Well now, I think that is how the article should be written,as if you were
at the bar after flying, because thats where the truth is, and some
bullshite aswell.
regards JR
----- Original Message ----- 
From: "Mark Newton" <[EMAIL PROTECTED]>
To: "Discussion of issues relating to Soaring in Australia."
<aus-soaring@lists.internode.on.net>
Sent: Friday, November 04, 2005 12:29 AM
Subject: Re: [Aus-soaring] ACCIDENT & INCIDENT REPORTING


> Roger Cox wrote:
>
> >         There has been debate about recruitment or the lack there-of,
> > of new pilots. Maybe the argument that 'there are no new ways of
> > wrecking a glider, ergo let's not talk about it' ignores what
> > recruitment there is.
>
> Roger, I think you might have missed the point a bit.
>
> Your characterization of the argument is completely off-beam.  A more
> accurate rendition would be, "There are no new ways of wrecking a
> glider.  If we are going to talk about it, then lets do so in a productive
> way."  I don't think anyone around here has advocated not talking about
> accidents.
>
> As I said earlier:  There is obviously a group of people clamouring for
> this.  I'd like to know what they hope to get out of it which they
> wouldn't be able to get out of well-written, well-targeted articles
> which didn't require someone getting hurt to provide the source material.
>
> Those articles would take exactly the same amount of time to write as
> an accident report would;  and they could cover wider-ranging safety
> issues because they could teach lessons about accidents we haven't had
> yet;  and they could be written by literally ANYBODY, instead of imposing
> upon the time of an already flat-out RTO or CTO; and they wouldn't need
> to wait until someone got killed or maimed.
>
> Yet the very same people who regularly (mundanely, boringly, take your
> pick) cry out for accident reports don't seem even remotely concerned
> about the absence of that kind of material, and they lack the modicum of
> motivation that'd be required for them to simply do it themselves.
>
> Like many other fields in life, gliding appears to have its share of
> people with not much knowledge but with very strong opinions.  Giving
> people like that a drip-feed of accident data is disastrous, because
> their lack of knowledge leads to them forming some of the most
wrong-headed
> assumptions and conclusions you can possibly imagine, which they then
> proceed to spread, loudly, to anyone who will listen, to the detriment
> of the safety of us all.  One needs only to peruse this single year's
> archive of this mailing list to see people who want to ban spins in
Puchaczs,
> ban spin training altogether, abolish low-level rope break training
> for aerotow, deny badge claims for gold height for pilots who don't have
> oxygen, and all kinds of other similarly "intellectually extravagant"
ideas
> which are born out of a healthy dose of ignorance coupled with the kind of
> self-righteous conviction that's almost religious in its magnitude.  Like
> gliding bar-talk, only national in scope.
>
> Has anyone noticed Martin Feeg's "It Happened Recently On An Airfield"

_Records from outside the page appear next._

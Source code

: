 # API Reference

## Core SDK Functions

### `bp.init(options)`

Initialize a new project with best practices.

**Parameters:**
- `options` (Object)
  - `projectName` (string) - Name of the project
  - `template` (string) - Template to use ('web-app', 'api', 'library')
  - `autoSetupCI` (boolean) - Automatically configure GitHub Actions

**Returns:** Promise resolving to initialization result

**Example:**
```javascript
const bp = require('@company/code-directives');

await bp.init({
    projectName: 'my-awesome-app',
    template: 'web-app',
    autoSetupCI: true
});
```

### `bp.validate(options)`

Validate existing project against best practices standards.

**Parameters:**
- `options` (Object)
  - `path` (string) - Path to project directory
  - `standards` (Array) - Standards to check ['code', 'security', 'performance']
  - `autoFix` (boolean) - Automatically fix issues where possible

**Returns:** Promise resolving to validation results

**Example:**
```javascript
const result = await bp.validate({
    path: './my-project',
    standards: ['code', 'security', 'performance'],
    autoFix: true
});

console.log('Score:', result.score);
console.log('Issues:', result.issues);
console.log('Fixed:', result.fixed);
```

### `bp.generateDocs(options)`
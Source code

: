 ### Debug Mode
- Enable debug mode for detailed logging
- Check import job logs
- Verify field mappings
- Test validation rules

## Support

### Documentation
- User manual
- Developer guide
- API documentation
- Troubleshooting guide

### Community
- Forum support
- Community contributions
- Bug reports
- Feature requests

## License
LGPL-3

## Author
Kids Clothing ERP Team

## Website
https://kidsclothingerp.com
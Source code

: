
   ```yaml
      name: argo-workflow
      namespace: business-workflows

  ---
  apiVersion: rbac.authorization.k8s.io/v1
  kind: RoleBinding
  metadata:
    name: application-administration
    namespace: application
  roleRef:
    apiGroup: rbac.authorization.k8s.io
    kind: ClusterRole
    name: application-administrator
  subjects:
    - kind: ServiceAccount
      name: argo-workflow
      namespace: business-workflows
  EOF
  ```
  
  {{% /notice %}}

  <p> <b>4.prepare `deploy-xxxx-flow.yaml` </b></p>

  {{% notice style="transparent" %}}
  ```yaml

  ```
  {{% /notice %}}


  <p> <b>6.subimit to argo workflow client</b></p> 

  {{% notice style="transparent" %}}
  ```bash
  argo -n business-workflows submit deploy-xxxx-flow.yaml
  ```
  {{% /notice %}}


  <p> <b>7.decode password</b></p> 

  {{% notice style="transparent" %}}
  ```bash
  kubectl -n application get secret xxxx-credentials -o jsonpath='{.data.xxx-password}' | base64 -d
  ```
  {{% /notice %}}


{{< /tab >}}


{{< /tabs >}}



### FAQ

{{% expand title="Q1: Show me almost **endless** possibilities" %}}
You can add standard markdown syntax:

> columns in Soaring Australia over the last year?  They're brilliant!
> A couple of paragraphs, a strong safety message, and heavily dosed
> with jump-out-and-shout inspiration to /think/ about safety issues.
> We should have more of them, because they're much more useful than reading
> about an infinite procession of different aircraft at different airfields
on
> different dates flown by different pilots having precisely the same
> heavy-landing accident, which appears to be what the Robert Harts of the
> world want to see column-inches in Soaring Australia wasted on.
>
> (aside: Redmond Quinn observed that the accident report for the IS28 heavy
> landing featured on video in the safety seminar roadshow this year was
> actually written about 20 years ago and published in the GFA instructors
> manual in the section that deals with teaching final approach and
> landing...)
>
> >         There is also that saying that in a lot of pursuits it is the
> > very young [inexperienced] and the very old [complacent] who get caught.
>
> Sure -- But do any of us, regardless of experience level, /need/ to read
> about someone getting hurt or killed to jolt us out of complacency?
>
> Here's a stunning suggestion for every reader:  If the answer to that
> question is, "Yes," please leave the gliding movement, because you're a
> hazard to the rest of us.  And I'm not just saying that for psychological
> impact, I'm saying it because it's bloody true!
>
> You ("the royal you" :-) have a responsibility to think about safety
> and integrate it into everything you're doing.  If you stop doing that
> because you haven't read an accident report lately, there's something
> seriously wrong.  Seriously wrong with your safety mindset, your training,
> and your airmanship.  If you can't fix it you need to get out before
someone
> gets hurt.
>
> And if you're a person who thinks they don't fit that mould, but who
> thinks that /other people/ will... well, I suspect that's similar to
> those individuals who know that /they/ can view certain types
> of entertainment material without incurring enough psychological damage
> to become axe-murdering rapists, but want it banned because a poorly
> defined group of unnamed /other people/ can't.  I'd challenge those
> individuals to work out what kind of evidence they're going to use to
> show that those other people exist and can't be helped in any other
> way, but only after they've read and internalized this:
> http://en.wikipedia.org/wiki/Psychological_projection
> ("the operation of expelling feelings or wishes the individual finds
wholly
> unacceptable—too shameful, too obscene, too dangerous—by attributing them
to
> another.")
>
> 1,$s/accident/incident/g if it makes you feel better.
>
>     - mark
>       [ winning friends and influencing people since 1971 :-) ]
>
> --------------------------------------------------------------------
> I tried an internal modem,                    [EMAIL PROTECTED]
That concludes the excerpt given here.